# Switch from 3 bolt to 4 bolt wheel hub



## woodtick007 (Apr 9, 2011)

I have a 724 with small wheels and 3 bolt axle hubs. I have a drive unit from an 832 with the larger 4 bolt wheel and axle hubs. Is it possible to swap the four boat axles and hubs onto the 724 with the three bolt axles and hubs? I would like the larger tire and wheels on the 724. Any suggestions would be great!


----------



## HCBPH (Mar 8, 2011)

*Swapping wheels*

If the axels are the same size, the bolts that go through the axel are the same size and the tires don't hit something on the chassis then it should work I would expect.
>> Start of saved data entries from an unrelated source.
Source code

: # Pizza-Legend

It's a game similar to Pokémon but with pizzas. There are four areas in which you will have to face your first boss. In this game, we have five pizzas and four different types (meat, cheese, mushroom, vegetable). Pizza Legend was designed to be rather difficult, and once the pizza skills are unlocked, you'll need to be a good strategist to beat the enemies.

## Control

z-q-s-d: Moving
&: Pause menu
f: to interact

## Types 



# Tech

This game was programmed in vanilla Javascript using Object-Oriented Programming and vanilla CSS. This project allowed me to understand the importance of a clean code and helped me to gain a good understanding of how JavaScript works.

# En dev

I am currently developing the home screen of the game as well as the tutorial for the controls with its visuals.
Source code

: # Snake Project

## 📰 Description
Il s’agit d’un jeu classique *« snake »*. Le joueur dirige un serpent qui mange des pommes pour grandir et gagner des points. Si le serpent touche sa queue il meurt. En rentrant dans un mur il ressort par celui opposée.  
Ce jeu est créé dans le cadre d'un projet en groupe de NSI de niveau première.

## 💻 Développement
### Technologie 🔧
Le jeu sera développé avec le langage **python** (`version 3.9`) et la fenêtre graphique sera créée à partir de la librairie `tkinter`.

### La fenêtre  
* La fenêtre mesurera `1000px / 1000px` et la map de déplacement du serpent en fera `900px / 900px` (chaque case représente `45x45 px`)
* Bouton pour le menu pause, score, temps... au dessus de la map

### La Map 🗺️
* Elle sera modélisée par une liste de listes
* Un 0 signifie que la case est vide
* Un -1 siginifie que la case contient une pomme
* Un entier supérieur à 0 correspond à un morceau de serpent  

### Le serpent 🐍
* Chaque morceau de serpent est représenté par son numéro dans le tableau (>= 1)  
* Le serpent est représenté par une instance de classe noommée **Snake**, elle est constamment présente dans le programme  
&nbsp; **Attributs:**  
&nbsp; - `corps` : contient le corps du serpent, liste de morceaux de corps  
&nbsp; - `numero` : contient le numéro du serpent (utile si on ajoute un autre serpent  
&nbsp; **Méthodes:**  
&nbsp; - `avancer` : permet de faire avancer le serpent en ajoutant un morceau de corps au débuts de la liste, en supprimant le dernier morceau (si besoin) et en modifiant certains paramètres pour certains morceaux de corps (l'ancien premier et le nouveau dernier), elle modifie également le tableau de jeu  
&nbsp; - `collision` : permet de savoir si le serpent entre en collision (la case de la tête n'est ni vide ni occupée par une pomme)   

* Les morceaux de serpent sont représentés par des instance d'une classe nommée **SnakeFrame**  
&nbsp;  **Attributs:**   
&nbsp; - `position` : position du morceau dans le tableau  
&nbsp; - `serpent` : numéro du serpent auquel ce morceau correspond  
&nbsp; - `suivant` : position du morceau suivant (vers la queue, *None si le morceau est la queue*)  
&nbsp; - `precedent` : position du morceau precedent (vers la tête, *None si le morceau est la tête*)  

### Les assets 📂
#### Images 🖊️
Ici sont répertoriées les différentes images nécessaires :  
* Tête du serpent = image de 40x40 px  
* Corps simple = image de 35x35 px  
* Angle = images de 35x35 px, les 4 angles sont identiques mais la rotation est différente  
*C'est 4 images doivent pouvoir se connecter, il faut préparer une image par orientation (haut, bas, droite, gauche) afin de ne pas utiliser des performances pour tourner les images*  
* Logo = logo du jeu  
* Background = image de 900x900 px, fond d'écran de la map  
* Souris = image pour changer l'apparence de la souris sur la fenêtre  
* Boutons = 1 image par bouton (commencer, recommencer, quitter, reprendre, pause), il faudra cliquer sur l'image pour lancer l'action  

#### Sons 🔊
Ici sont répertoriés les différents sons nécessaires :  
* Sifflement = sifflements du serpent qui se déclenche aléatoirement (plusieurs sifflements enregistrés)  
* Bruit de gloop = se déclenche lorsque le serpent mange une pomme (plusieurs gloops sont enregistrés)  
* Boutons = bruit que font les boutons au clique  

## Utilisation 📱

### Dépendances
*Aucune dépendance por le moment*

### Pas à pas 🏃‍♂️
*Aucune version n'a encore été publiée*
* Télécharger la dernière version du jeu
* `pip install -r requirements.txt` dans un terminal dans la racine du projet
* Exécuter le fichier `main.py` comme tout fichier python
I've changed some out from hard rubber to pneumatics before on other brands but it was a tight fit on those machines.


----------



## woodtick007 (Apr 9, 2011)

I figured it out.... very simple actually. I had to drive a pin out of the end of the axle shaft on the differential side allowing for the axle to separate at the large gear inside. Just a matter of slipping the new axle in and bolting on the larger tires. She looks a little like an old car with big tires and a jacked up rear end...LOL but I am hoping to keep traction in heavy snow and the large tires with chains should be the ticket. 
Thanks for your response...and it looks like the weather man is calling for 1-3 inches of snow for my area on Wednesday  Let it snow, let it snow, let it snow!


----------